• _What you will do_
What is needed here is an exact printout of the data, with no pictures included.

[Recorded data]
- Opening Delimiter -

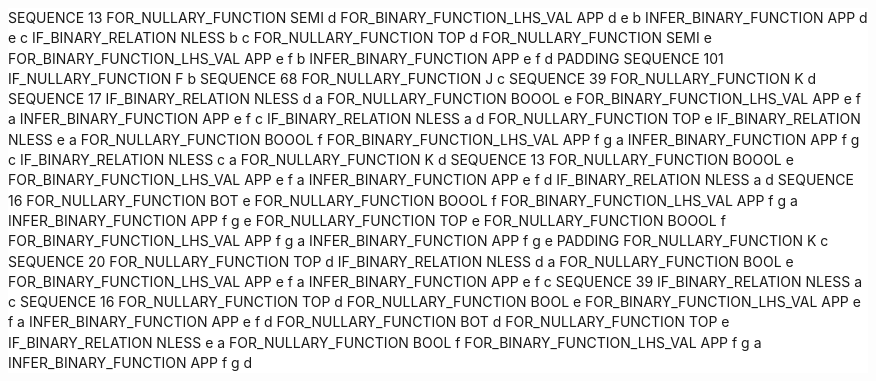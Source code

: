 SEQUENCE 13
FOR_NULLARY_FUNCTION SEMI d
FOR_BINARY_FUNCTION_LHS_VAL APP d e b
INFER_BINARY_FUNCTION APP d e c
IF_BINARY_RELATION NLESS b c
FOR_NULLARY_FUNCTION TOP d
FOR_NULLARY_FUNCTION SEMI e
FOR_BINARY_FUNCTION_LHS_VAL APP e f b
INFER_BINARY_FUNCTION APP e f d
PADDING
SEQUENCE 101
IF_NULLARY_FUNCTION F b
SEQUENCE 68
FOR_NULLARY_FUNCTION J c
SEQUENCE 39
FOR_NULLARY_FUNCTION K d
SEQUENCE 17
IF_BINARY_RELATION NLESS d a
FOR_NULLARY_FUNCTION BOOOL e
FOR_BINARY_FUNCTION_LHS_VAL APP e f a
INFER_BINARY_FUNCTION APP e f c
IF_BINARY_RELATION NLESS a d
FOR_NULLARY_FUNCTION TOP e
IF_BINARY_RELATION NLESS e a
FOR_NULLARY_FUNCTION BOOOL f
FOR_BINARY_FUNCTION_LHS_VAL APP f g a
INFER_BINARY_FUNCTION APP f g c
IF_BINARY_RELATION NLESS c a
FOR_NULLARY_FUNCTION K d
SEQUENCE 13
FOR_NULLARY_FUNCTION BOOOL e
FOR_BINARY_FUNCTION_LHS_VAL APP e f a
INFER_BINARY_FUNCTION APP e f d
IF_BINARY_RELATION NLESS a d
SEQUENCE 16
FOR_NULLARY_FUNCTION BOT e
FOR_NULLARY_FUNCTION BOOOL f
FOR_BINARY_FUNCTION_LHS_VAL APP f g a
INFER_BINARY_FUNCTION APP f g e
FOR_NULLARY_FUNCTION TOP e
FOR_NULLARY_FUNCTION BOOOL f
FOR_BINARY_FUNCTION_LHS_VAL APP f g a
INFER_BINARY_FUNCTION APP f g e
PADDING
FOR_NULLARY_FUNCTION K c
SEQUENCE 20
FOR_NULLARY_FUNCTION TOP d
IF_BINARY_RELATION NLESS d a
FOR_NULLARY_FUNCTION BOOL e
FOR_BINARY_FUNCTION_LHS_VAL APP e f a
INFER_BINARY_FUNCTION APP e f c
SEQUENCE 39
IF_BINARY_RELATION NLESS a c
SEQUENCE 16
FOR_NULLARY_FUNCTION TOP d
FOR_NULLARY_FUNCTION BOOL e
FOR_BINARY_FUNCTION_LHS_VAL APP e f a
INFER_BINARY_FUNCTION APP e f d
FOR_NULLARY_FUNCTION BOT d
FOR_NULLARY_FUNCTION TOP e
IF_BINARY_RELATION NLESS e a
FOR_NULLARY_FUNCTION BOOL f
FOR_BINARY_FUNCTION_LHS_VAL APP f g a
INFER_BINARY_FUNCTION APP f g d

- Closing Delimiter -

• _Reply_
Source code

: SEQUENCE 13
FOR_NULLARY_FUNCTION SEMI d
FOR_BINARY_FUNCTION_LHS_VAL APP d e b
INFER_BINARY_FUNCTION APP d e c
IF_BINARY_RELATION NLESS b c
FOR_NULLARY_FUNCTION TOP d
FOR_NULLARY_FUNCTION SEMI e
FOR_BINARY_FUNCTION_LHS_VAL APP e f b
INFER_BINARY_FUNCTION APP e f d
PADDING
SEQUENCE 101
IF_NULLARY_FUNCTION F b
SEQUENCE 68
FOR_NULLARY_FUNCTION J c
SEQUENCE 39
FOR_NULLARY_FUNCTION K d
SEQUENCE 17
IF_BINARY_RELATION NLESS d a
FOR_NULLARY_FUNCTION BOOOL e
FOR_BINARY_FUNCTION_LHS_VAL APP e f a
INFER_BINARY_FUNCTION APP e f c
IF_BINARY_RELATION NLESS a d
FOR_NULLARY_FUNCTION TOP e
IF_BINARY_RELATION NLESS e a
FOR_NULLARY_FUNCTION BOOOL f
FOR_BINARY_FUNCTION_LHS_VAL APP f g a
INFER_BINARY_FUNCTION APP f g c
IF_BINARY_RELATION NLESS c a
FOR_NULLARY_FUNCTION K d
SEQUENCE 13
FOR_NULLARY_FUNCTION BOOOL e
FOR_BINARY_FUNCTION_LHS_VAL APP e f a
INFER_BINARY_FUNCTION APP e f d
IF_BINARY_RELATION NLESS a d
SEQUENCE 16
FOR_NULLARY_FUNCTION BOT e
FOR_NULLARY_FUNCTION BOOOL f
FOR_BINARY_FUNCTION_LHS_VAL APP f g a
INFER_BINARY_FUNCTION APP f g e
FOR_NULLARY_FUNCTION TOP e
FOR_NULLARY_FUNCTION BOOOL f
FOR_BINARY_FUNCTION_LHS_VAL APP f g a
INFER_BINARY_FUNCTION APP f g e
PADDING
FOR_NULLARY_FUNCTION K c
SEQUENCE 20
FOR_NULLARY_FUNCTION TOP d
IF_BINARY_RELATION NLESS d a
FOR_NULLARY_FUNCTION BOOL e
FOR_BINARY_FUNCTION_LHS_VAL APP e f a
INFER_BINARY_FUNCTION APP e f c
SEQUENCE 39
IF_BINARY_RELATION NLESS a c
SEQUENCE 16
FOR_NULLARY_FUNCTION TOP d
FOR_NULLARY_FUNCTION BOOL e
FOR_BINARY_FUNCTION_LHS_VAL APP e f a
INFER_BINARY_FUNCTION APP e f d
FOR_NULLARY_FUNCTION BOT d
FOR_NULLARY_FUNCTION TOP e
IF_BINARY_RELATION NLESS e a
FOR_NULLARY_FUNCTION BOOL f
FOR_BINARY_FUNCTION_LHS_VAL APP f g a
INFER_BINARY_FUNCTION APP f g d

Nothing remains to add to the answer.